The documents give essentially no examples.
Help please.
TIA
I'd recommend using an online regex generator like
https://regex101.com/.
[[:digit:]]{3}
Doesn't that mean _exactly_ 3 digits? (The OP wanted 1-299, which
may be one up to three digits.) Some regexp parsers allow {,3} for
an up-to range (but that might mean 0-3, thus also not the desired
expression).

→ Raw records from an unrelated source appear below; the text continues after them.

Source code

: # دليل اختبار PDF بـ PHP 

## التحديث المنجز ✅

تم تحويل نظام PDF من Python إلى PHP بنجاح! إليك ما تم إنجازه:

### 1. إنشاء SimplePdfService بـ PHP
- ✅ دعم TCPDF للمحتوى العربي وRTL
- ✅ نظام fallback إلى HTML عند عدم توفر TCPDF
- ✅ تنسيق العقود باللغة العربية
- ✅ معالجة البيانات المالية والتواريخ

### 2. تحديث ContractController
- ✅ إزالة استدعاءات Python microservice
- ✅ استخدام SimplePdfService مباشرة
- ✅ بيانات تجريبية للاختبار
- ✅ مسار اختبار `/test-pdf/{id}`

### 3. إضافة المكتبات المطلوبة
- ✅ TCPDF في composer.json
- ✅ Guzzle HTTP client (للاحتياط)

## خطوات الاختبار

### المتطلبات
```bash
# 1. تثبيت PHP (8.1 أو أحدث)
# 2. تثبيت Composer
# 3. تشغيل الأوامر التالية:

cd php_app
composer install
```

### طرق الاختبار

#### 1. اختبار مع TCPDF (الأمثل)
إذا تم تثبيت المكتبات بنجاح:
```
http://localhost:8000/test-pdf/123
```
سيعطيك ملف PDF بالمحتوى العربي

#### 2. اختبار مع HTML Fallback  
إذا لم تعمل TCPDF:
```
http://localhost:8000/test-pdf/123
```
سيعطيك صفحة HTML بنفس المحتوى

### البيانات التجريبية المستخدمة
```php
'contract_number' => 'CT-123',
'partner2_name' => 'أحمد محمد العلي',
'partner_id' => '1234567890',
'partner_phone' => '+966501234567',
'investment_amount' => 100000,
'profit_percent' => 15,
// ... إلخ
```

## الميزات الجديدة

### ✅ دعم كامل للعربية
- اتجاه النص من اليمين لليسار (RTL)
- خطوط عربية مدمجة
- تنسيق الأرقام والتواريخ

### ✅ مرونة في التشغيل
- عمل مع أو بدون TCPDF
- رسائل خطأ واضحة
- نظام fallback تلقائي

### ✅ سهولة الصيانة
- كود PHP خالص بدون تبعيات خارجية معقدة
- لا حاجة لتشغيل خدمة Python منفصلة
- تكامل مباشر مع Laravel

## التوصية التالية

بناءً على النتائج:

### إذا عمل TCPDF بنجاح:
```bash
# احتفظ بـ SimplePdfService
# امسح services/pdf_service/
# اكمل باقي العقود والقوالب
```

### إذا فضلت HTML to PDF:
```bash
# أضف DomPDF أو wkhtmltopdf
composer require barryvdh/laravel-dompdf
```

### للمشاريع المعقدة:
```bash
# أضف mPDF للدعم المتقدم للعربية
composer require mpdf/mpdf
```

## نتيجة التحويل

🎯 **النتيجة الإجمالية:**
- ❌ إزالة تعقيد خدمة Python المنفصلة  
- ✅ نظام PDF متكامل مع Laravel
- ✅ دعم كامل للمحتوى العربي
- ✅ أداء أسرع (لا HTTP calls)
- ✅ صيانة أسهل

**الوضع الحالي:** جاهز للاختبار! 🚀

Or you can explicitly specify the digits range {1,3}.

Janis
Richard Owlett
2024-07-03 11:17:56 UTC
Permalink
Post by Janis Papanagnou
Post by candycanearter07
Post by Richard Owlett
I have a Debian machine with Kate Version 16.08.3 .
I wish to do a search & replace using regular expressions.
The "Help" menu has led to
https://docs.kde.org/stable5/en/kate/katepart/regular-expressions.html
and
https://docs.kde.org/stable5/en/kate/katepart/regex-patterns.html
I have strings of the form "XYZn" where n is one to three digits
representing values of from 1 to 299. I wish to replace all occurrences
with "abc".
The documents give essentially no examples.
Help please.
TIA
I'd recommend using an online regex generator like
https://regex101.com/.
[[:digit:]]{3}
Doesn't that mean _exactly_ 3 digits? (The OP wanted 1-299, which
may be one up to three digits.) Some regexp parsers allow {,3} for
an up-to range (but that might mean 0-3, thus also not the desired
expression). Or you can explicitly specify the digits range {1,3}.
Janis
You correctly interpreted the restrictions I have.
candycanearter07
2024-07-03 13:30:03 UTC
Permalink
Post by Janis Papanagnou
Post by candycanearter07
Post by Richard Owlett
I have a Debian machine with Kate Version 16.08.3 .
I wish to do a search & replace using regular expressions.
The "Help" menu has led to
https://docs.kde.org/stable5/en/kate/katepart/regular-expressions.html
and
https://docs.kde.org/stable5/en/kate/katepart/regex-patterns.html
I have strings of the form "XYZn" where n is one to three digits
representing values of from 1 to 299. I wish to replace all occurrences
with "abc".
The documents give essentially no examples.
Help please.
TIA
I'd recommend using an online regex generator like
https://regex101.com/.
[[:digit:]]{3}
Doesn't that mean _exactly_ 3 digits? (The OP wanted 1-299, which
may be one up to three digits.) Some regexp parsers allow {,3} for
an up-to range (but that might mean 0-3, thus also not the desired
expression). Or you can explicitly specify the digits range {1,3}.
Janis
Ah right, sorry. I don't use regex that frequently.
--
user <candycane> is generated from /dev/urandom
Richard Owlett
2024-07-03 11:15:14 UTC
Permalink
Post by candycanearter07
Post by Richard Owlett
I have a Debian machine with Kate Version 16.08.3 .
I wish to do a search & replace using regular expressions.
The "Help" menu has led to
https://docs.kde.org/stable5/en/kate/katepart/regular-expressions.html
and
https://docs.kde.org/stable5/en/kate/katepart/regex-patterns.html
I have strings of the form "XYZn" where n is one to three digits
representing values of from 1 to 299. I wish to replace all occurrences
with "abc".
The documents give essentially no examples.
Help please.
TIA
I'd recommend using an online regex generator like
https://regex101.com/.
Unfortunately it seems your browser does not meet the criteria to
properly render and utilize this website. You need a browser with
support for web workers and Web Assembly.
[[:digit:]]{3}
I suspect that would accept a value of "0".
*ERROR* with results I don't wish to contemplate.
Kenny McCormack
2024-07-03 11:46:26 UTC
Permalink
In article <v63bs4$25m5u$***@dont-email.me>,
Richard Owlett <***@access.net> wrote:
...
Post by Richard Owlett
Post by candycanearter07
[[:digit:]]{3}
I suspect that would accept a value of "0".
*ERROR* with results I don't wish to contemplate.
I suspect that what you want to do actually can't be done (accurately) with
regexps, if we interpret your requirements literally. Most responders so
far have pretty much glossed over your requirements. For example, while
you want to match (and replace) XYZ299, you want to leave XYZ300 alone.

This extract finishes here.